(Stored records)
○ ○ ○ ○ ○
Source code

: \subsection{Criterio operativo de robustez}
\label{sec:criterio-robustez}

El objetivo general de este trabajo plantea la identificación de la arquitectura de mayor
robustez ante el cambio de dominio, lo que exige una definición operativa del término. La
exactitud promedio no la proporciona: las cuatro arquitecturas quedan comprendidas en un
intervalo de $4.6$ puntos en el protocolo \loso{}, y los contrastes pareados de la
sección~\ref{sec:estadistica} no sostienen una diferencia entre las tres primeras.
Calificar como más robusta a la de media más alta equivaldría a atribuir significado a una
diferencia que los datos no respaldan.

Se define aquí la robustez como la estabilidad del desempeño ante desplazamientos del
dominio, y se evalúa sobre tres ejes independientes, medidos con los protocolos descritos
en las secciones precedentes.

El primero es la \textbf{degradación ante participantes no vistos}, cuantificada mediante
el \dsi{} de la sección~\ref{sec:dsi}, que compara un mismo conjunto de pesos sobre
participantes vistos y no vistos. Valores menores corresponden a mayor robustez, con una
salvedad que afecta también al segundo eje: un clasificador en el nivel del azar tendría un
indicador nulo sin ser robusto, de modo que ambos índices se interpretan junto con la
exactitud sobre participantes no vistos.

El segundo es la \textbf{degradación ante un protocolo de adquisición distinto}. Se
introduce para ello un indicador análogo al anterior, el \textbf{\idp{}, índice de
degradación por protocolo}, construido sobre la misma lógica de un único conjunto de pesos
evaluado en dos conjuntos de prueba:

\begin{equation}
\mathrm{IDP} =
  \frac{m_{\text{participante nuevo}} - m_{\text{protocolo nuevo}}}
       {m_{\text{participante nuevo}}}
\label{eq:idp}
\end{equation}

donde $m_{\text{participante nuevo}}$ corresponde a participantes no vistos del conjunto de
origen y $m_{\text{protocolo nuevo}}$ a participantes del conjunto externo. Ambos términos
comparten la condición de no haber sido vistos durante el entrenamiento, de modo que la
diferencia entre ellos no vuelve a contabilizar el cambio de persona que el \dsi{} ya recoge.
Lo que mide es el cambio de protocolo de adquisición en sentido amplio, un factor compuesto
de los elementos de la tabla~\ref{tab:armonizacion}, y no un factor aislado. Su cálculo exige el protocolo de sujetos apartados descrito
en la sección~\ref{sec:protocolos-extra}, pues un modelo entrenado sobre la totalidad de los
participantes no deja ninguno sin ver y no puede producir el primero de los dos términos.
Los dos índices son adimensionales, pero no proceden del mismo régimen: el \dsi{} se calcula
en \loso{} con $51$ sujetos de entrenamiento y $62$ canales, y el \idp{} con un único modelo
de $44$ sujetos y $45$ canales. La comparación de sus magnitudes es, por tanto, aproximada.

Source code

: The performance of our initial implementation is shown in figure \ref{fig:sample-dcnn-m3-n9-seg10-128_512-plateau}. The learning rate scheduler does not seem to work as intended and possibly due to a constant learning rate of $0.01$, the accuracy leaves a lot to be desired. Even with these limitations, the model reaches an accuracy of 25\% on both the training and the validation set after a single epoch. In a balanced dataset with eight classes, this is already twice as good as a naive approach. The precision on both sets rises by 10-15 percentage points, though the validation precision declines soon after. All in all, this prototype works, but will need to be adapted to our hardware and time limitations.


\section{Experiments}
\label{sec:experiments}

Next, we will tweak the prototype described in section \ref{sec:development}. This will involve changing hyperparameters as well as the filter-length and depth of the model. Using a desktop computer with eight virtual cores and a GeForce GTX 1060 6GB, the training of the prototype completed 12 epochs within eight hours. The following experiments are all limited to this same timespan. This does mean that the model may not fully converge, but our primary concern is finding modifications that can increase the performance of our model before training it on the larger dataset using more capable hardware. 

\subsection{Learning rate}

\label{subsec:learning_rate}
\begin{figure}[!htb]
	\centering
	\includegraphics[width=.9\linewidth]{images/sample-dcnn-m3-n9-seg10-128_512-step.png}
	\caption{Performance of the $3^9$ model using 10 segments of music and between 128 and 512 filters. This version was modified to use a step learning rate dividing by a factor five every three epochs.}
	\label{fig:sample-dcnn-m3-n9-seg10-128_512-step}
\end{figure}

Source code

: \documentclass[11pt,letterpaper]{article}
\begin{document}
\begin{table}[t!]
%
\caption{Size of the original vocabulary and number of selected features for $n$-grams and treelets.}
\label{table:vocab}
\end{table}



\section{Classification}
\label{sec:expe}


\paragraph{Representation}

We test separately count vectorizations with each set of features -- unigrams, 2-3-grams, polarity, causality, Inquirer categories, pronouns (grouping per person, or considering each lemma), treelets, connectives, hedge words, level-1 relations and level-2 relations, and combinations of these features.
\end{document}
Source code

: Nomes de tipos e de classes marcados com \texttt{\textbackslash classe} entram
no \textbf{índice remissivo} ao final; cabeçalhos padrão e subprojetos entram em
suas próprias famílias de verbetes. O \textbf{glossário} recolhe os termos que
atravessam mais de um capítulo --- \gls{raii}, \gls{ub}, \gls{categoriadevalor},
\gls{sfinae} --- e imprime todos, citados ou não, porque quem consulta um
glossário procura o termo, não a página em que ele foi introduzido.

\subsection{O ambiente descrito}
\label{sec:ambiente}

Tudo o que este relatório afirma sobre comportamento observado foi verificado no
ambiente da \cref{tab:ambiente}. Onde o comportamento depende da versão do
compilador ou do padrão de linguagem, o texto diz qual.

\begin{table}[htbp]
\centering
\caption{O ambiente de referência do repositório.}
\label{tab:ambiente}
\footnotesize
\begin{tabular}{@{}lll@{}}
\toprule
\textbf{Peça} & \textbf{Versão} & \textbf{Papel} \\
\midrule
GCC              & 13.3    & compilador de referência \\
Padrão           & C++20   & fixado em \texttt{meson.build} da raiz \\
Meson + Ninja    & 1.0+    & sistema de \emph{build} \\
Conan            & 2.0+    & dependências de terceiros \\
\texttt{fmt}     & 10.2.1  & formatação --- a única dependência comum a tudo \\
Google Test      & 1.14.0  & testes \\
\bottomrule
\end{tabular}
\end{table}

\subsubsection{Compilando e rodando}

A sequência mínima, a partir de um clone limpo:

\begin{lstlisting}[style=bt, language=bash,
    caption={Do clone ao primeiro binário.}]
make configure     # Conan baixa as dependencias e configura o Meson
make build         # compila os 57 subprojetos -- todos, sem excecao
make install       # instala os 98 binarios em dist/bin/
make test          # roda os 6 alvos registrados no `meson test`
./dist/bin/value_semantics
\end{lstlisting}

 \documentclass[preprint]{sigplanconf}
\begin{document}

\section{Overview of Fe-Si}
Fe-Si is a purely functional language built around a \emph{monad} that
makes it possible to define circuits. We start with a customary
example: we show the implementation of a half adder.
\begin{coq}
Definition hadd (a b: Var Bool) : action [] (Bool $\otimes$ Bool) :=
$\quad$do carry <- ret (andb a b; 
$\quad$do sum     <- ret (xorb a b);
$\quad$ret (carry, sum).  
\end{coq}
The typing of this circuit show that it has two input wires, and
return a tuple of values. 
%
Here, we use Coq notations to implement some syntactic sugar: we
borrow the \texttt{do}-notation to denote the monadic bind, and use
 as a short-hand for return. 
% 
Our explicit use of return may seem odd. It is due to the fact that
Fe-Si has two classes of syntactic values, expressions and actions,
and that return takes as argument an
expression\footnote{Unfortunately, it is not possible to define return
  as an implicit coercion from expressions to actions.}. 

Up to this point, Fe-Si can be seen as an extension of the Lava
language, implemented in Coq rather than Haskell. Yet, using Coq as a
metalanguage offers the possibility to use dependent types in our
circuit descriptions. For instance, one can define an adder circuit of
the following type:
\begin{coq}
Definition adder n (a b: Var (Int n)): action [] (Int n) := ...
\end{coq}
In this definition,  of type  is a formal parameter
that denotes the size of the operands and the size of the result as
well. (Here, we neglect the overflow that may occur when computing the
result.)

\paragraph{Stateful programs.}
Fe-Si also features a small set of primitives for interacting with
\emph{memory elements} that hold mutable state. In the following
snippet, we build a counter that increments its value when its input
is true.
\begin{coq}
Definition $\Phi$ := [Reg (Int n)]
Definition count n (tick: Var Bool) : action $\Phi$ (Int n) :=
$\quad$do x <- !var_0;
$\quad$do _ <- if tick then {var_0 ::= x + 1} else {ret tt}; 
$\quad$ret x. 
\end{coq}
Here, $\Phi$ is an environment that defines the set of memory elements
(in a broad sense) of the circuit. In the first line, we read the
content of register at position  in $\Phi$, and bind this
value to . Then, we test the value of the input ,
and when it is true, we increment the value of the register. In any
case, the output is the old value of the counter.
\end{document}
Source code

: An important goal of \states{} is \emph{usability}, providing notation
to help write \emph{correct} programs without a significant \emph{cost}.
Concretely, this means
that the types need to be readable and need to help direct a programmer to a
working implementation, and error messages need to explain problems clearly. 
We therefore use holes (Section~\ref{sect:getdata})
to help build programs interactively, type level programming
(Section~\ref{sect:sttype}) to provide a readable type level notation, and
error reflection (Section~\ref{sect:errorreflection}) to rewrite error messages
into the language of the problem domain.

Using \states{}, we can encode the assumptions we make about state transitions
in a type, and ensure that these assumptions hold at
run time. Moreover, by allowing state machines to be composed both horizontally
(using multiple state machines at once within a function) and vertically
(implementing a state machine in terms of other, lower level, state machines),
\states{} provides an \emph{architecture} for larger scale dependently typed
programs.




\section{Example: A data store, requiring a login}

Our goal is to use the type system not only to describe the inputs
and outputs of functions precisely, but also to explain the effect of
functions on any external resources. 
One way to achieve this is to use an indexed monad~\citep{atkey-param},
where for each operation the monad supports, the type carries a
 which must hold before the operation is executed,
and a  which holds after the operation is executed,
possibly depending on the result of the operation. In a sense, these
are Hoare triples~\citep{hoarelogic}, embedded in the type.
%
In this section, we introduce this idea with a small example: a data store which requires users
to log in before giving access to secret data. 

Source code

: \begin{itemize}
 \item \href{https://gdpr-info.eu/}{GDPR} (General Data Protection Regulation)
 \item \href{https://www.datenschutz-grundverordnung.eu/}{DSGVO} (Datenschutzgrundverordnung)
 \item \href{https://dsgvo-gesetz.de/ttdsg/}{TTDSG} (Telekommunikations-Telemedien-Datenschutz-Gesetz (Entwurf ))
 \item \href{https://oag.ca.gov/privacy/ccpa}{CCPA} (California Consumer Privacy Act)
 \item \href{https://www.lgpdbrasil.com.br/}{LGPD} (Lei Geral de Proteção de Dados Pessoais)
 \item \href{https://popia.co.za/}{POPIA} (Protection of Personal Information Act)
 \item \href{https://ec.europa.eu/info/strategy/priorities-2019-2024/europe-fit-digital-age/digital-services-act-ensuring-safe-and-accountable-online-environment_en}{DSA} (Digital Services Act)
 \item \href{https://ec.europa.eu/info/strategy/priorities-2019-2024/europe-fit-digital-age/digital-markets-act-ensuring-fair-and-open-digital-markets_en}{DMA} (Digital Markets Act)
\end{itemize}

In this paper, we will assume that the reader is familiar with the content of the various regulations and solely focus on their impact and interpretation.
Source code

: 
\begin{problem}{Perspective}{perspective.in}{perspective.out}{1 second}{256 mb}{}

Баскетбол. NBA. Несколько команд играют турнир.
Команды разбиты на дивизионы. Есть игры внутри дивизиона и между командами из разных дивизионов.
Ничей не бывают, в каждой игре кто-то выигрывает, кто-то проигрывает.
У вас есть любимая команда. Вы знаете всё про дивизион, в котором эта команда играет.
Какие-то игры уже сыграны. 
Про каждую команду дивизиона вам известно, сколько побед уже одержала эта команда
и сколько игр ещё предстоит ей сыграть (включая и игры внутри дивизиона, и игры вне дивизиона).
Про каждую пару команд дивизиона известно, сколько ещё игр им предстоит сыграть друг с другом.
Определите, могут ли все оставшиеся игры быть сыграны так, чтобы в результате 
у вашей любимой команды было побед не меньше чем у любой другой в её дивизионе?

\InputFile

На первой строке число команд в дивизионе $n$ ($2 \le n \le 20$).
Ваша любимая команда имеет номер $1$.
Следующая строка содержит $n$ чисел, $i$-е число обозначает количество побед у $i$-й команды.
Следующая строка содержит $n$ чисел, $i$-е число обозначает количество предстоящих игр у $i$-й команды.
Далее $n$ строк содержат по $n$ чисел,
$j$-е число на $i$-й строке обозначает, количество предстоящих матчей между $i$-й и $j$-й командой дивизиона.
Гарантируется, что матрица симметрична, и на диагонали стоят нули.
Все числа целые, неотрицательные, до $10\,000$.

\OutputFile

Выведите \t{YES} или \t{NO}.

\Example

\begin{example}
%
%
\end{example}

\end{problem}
○ ○ ○ ○ ○
### TASK OBJECTIVE:
Retype, exactly and in full, the lines above from the one containing "to define return" through the one containing "a formal parameter".

### OUTPUT OF THE TASK:
expression\footnote{Unfortunately, it is not possible to define return
  as an implicit coercion from expressions to actions.}. 

Up to this point, Fe-Si can be seen as an extension of the Lava
language, implemented in Coq rather than Haskell. Yet, using Coq as a
metalanguage offers the possibility to use dependent types in our
circuit descriptions. For instance, one can define an adder circuit of
the following type:
\begin{coq}
Definition adder n (a b: Var (Int n)): action [] (Int n) := ...
\end{coq}
In this definition,  of type  is a formal parameter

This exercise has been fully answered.